**Records provided:**

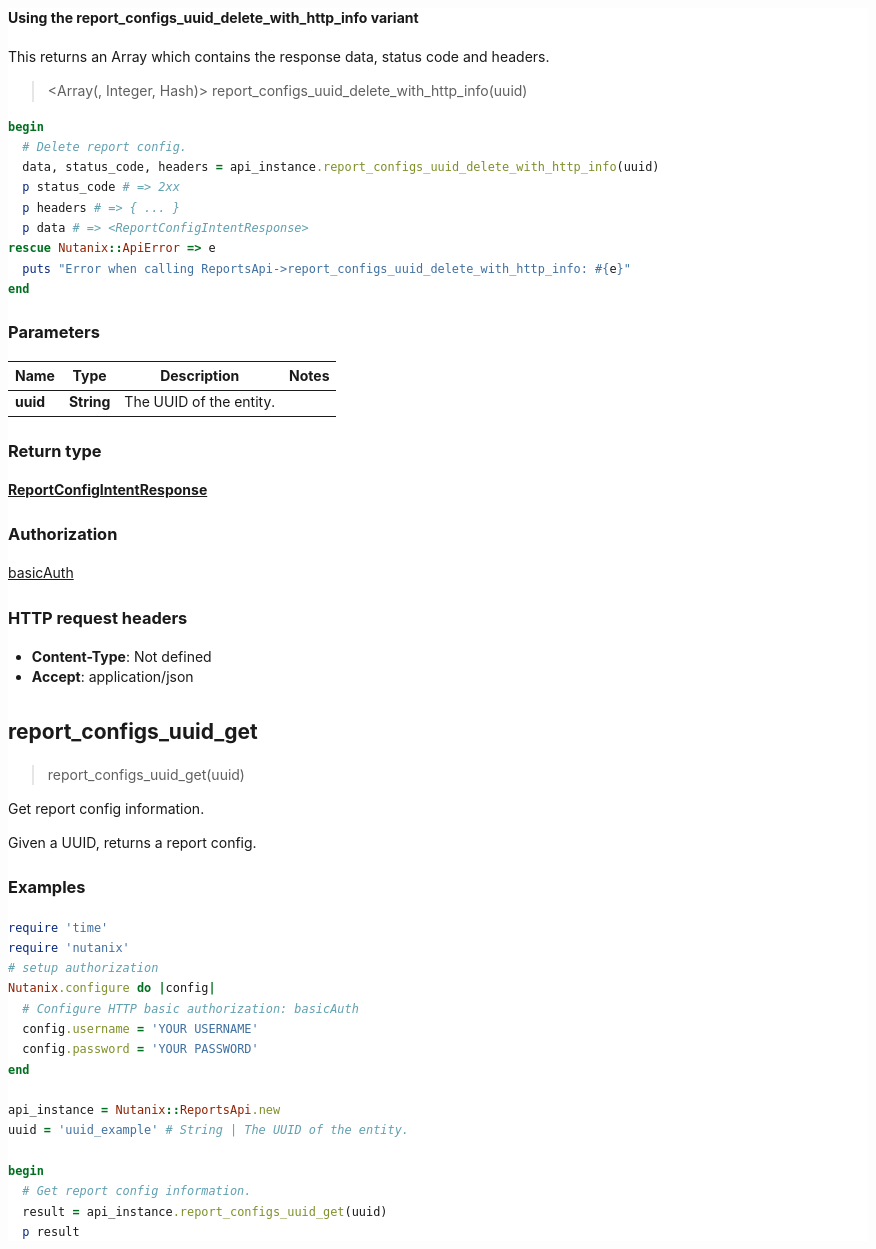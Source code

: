 #### Using the report_configs_uuid_delete_with_http_info variant

This returns an Array which contains the response data, status code and headers.

> <Array(<ReportConfigIntentResponse>, Integer, Hash)> report_configs_uuid_delete_with_http_info(uuid)

```ruby
begin
  # Delete report config.
  data, status_code, headers = api_instance.report_configs_uuid_delete_with_http_info(uuid)
  p status_code # => 2xx
  p headers # => { ... }
  p data # => <ReportConfigIntentResponse>
rescue Nutanix::ApiError => e
  puts "Error when calling ReportsApi->report_configs_uuid_delete_with_http_info: #{e}"
end
```

### Parameters

| Name | Type | Description | Notes |
| ---- | ---- | ----------- | ----- |
| **uuid** | **String** | The UUID of the entity. |  |

### Return type

[**ReportConfigIntentResponse**](ReportConfigIntentResponse.md)

### Authorization

[basicAuth](../README.md#basicAuth)

### HTTP request headers

- **Content-Type**: Not defined
- **Accept**: application/json


## report_configs_uuid_get

> <ReportConfigIntentResponse> report_configs_uuid_get(uuid)

Get report config information.

Given a UUID, returns a report config.

### Examples

```ruby
require 'time'
require 'nutanix'
# setup authorization
Nutanix.configure do |config|
  # Configure HTTP basic authorization: basicAuth
  config.username = 'YOUR USERNAME'
  config.password = 'YOUR PASSWORD'
end

api_instance = Nutanix::ReportsApi.new
uuid = 'uuid_example' # String | The UUID of the entity.

begin
  # Get report config information.
  result = api_instance.report_configs_uuid_get(uuid)
  p result
```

**Work order:** Would you repeat the listing above exactly, minus the images?

**Answer for the task:**
Source code

: #### Using the report_configs_uuid_delete_with_http_info variant

This returns an Array which contains the response data, status code and headers.

> <Array(<ReportConfigIntentResponse>, Integer, Hash)> report_configs_uuid_delete_with_http_info(uuid)

```ruby
begin
  # Delete report config.
  data, status_code, headers = api_instance.report_configs_uuid_delete_with_http_info(uuid)
  p status_code # => 2xx
  p headers # => { ... }
  p data # => <ReportConfigIntentResponse>
rescue Nutanix::ApiError => e
  puts "Error when calling ReportsApi->report_configs_uuid_delete_with_http_info: #{e}"
end
```

### Parameters

| Name | Type | Description | Notes |
| ---- | ---- | ----------- | ----- |
| **uuid** | **String** | The UUID of the entity. |  |

### Return type

[**ReportConfigIntentResponse**](ReportConfigIntentResponse.md)

### Authorization

[basicAuth](../README.md#basicAuth)

### HTTP request headers

- **Content-Type**: Not defined
- **Accept**: application/json


## report_configs_uuid_get

> <ReportConfigIntentResponse> report_configs_uuid_get(uuid)

Get report config information.

Given a UUID, returns a report config.

### Examples

```ruby
require 'time'
require 'nutanix'
# setup authorization
Nutanix.configure do |config|
  # Configure HTTP basic authorization: basicAuth
  config.username = 'YOUR USERNAME'
  config.password = 'YOUR PASSWORD'
end

api_instance = Nutanix::ReportsApi.new
uuid = 'uuid_example' # String | The UUID of the entity.

begin
  # Get report config information.
  result = api_instance.report_configs_uuid_get(uuid)
  p result
```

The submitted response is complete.